Directions:
An exact copy of the entries below is needed, with every picture left out.

[Excerpts from a dataset]
'''
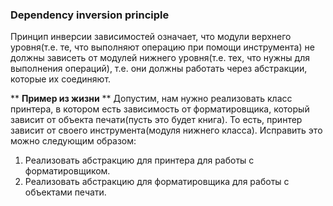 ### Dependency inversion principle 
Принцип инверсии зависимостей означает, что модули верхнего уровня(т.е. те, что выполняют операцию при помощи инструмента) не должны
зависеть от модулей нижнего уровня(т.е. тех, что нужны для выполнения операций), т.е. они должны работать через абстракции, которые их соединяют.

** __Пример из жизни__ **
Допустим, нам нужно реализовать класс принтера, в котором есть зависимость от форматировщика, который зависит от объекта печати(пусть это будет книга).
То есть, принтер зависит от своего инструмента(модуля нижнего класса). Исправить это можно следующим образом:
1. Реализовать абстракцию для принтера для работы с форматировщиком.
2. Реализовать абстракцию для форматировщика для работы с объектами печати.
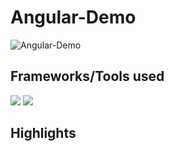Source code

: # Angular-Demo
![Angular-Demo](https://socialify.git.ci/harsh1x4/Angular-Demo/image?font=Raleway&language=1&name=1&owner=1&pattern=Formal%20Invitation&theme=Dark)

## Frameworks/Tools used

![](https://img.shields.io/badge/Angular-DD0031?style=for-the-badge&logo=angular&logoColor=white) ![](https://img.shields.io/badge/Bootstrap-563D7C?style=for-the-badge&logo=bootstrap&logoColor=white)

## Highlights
'''
Response:
 ### Dependency inversion principle 
Принцип инверсии зависимостей означает, что модули верхнего уровня(т.е. те, что выполняют операцию при помощи инструмента) не должны
зависеть от модулей нижнего уровня(т.е. тех, что нужны для выполнения операций), т.е. они должны работать через абстракции, которые их соединяют.

** __Пример из жизни__ **
Допустим, нам нужно реализовать класс принтера, в котором есть зависимость от форматировщика, который зависит от объекта печати(пусть это будет книга).
То есть, принтер зависит от своего инструмента(модуля нижнего класса). Исправить это можно следующим образом:
1. Реализовать абстракцию для принтера для работы с форматировщиком.
2. Реализовать абстракцию для форматировщика для работы с объектами печати.
Source code

: # Angular-Demo
![Angular-Demo](https://socialify.git.ci/harsh1x4/Angular-Demo/image?font=Raleway&language=1&name=1&owner=1&pattern=Formal%20Invitation&theme=Dark)

## Frameworks/Tools used

![](https://img.shields.io/badge/Angular-DD0031?style=for-the-badge&logo=angular&logoColor=white) ![](https://img.shields.io/badge/Bootstrap-563D7C?style=for-the-badge&logo=bootstrap&logoColor=white)

## Highlights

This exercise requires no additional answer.